- _Exercise description_:
Find the string "they" in the records. Copy every line it appears in.

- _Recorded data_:
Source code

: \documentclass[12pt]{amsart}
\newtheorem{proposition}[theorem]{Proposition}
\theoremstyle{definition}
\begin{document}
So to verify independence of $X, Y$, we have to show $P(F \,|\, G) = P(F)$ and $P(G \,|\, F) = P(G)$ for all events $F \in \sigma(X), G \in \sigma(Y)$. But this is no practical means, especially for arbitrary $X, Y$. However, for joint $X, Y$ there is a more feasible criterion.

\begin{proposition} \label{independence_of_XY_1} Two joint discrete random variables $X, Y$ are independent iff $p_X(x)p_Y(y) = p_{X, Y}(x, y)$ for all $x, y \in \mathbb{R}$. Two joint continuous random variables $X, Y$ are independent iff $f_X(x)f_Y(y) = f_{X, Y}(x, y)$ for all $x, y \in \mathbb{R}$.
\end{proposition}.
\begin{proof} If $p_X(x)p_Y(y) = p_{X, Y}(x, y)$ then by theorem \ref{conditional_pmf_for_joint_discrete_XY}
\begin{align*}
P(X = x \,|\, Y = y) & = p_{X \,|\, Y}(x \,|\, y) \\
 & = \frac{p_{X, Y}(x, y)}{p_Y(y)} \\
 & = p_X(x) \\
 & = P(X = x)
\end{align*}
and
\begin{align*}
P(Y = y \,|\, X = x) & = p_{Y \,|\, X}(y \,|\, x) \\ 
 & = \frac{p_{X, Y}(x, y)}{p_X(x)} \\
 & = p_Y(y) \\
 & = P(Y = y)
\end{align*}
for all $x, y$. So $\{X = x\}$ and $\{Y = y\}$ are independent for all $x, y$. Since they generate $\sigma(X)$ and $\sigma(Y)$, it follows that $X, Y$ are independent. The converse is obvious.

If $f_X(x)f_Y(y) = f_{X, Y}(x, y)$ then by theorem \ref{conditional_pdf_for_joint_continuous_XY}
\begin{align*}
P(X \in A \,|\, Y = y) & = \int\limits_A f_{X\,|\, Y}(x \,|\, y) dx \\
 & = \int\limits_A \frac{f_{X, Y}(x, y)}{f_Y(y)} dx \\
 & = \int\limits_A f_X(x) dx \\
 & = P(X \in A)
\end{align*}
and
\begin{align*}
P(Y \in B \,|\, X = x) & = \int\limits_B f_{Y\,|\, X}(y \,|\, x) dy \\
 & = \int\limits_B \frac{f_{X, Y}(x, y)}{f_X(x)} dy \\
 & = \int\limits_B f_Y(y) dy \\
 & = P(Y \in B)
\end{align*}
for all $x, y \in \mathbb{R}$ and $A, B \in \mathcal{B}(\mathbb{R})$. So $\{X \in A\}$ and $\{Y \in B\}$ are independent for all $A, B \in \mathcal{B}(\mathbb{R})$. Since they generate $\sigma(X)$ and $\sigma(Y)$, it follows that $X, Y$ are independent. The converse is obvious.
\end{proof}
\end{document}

- _Result of this exercise_:
for all $x, y$. So $\{X = x\}$ and $\{Y = y\}$ are independent for all $x, y$. Since they generate $\sigma(X)$ and $\sigma(Y)$, it follows that $X, Y$ are independent. The converse is obvious.
for all $x, y \in \mathbb{R}$ and $A, B \in \mathcal{B}(\mathbb{R})$. So $\{X \in A\}$ and $\{Y \in B\}$ are independent for all $A, B \in \mathcal{B}(\mathbb{R})$. Since they generate $\sigma(X)$ and $\sigma(Y)$, it follows that $X, Y$ are independent. The converse is obvious.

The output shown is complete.